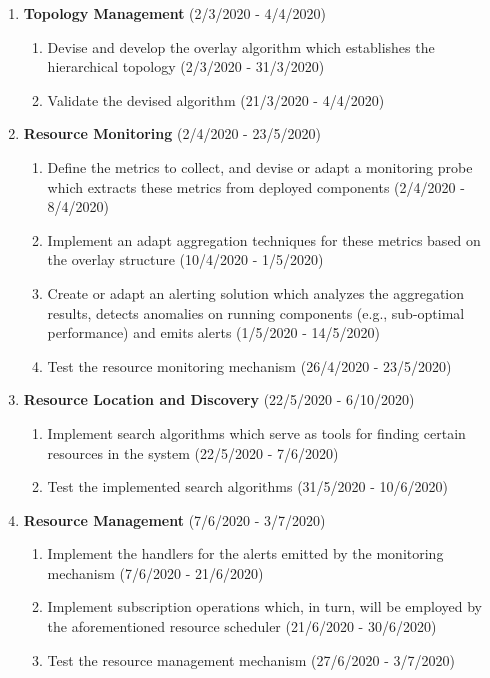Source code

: \begin{enumerate}
    \item \textbf{Topology Management} (2/3/2020 - 4/4/2020)
    \begin{enumerate}
        \item Devise and develop the overlay algorithm which establishes the hierarchical topology (2/3/2020 - 31/3/2020)
        \item Validate the devised algorithm (21/3/2020 - 4/4/2020)
    \end{enumerate}
    \item \textbf{Resource Monitoring} (2/4/2020 - 23/5/2020)
    \begin{enumerate}
        \item Define the metrics to collect, and devise or adapt a monitoring probe which extracts these metrics from deployed components (2/4/2020 - 8/4/2020)
        \item Implement an adapt aggregation techniques for these metrics based on the overlay structure (10/4/2020 - 1/5/2020)
        \item Create or adapt an alerting solution which analyzes the aggregation results, detects anomalies on running components (e.g., sub-optimal performance) and emits alerts (1/5/2020 - 14/5/2020)
        \item Test the resource monitoring mechanism (26/4/2020 - 23/5/2020)
    \end{enumerate}
    \item \textbf{Resource Location and Discovery} (22/5/2020 - 6/10/2020)
    \begin{enumerate}
        \item Implement search algorithms which serve as tools for finding certain resources in the system (22/5/2020 - 7/6/2020)
        \item Test the implemented search algorithms (31/5/2020 - 10/6/2020)
    \end{enumerate}
    \item \textbf{Resource Management} (7/6/2020 - 3/7/2020)
    \begin{enumerate}
        \item Implement the handlers for the alerts emitted by the monitoring mechanism (7/6/2020 - 21/6/2020)
        \item Implement subscription operations which, in turn, will be employed by the aforementioned resource scheduler (21/6/2020 - 30/6/2020)
        \item Test the resource management mechanism (27/6/2020 - 3/7/2020)

\end{enumerate}
\end{enumerate}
-- -- --
- TASK DIRECTIONS -
Where does the word "overlay" appear in the listing above? Copy every line that holds it.

- RESPONSE -
        \item Devise and develop the overlay algorithm which establishes the hierarchical topology (2/3/2020 - 31/3/2020)
        \item Implement an adapt aggregation techniques for these metrics based on the overlay structure (10/4/2020 - 1/5/2020)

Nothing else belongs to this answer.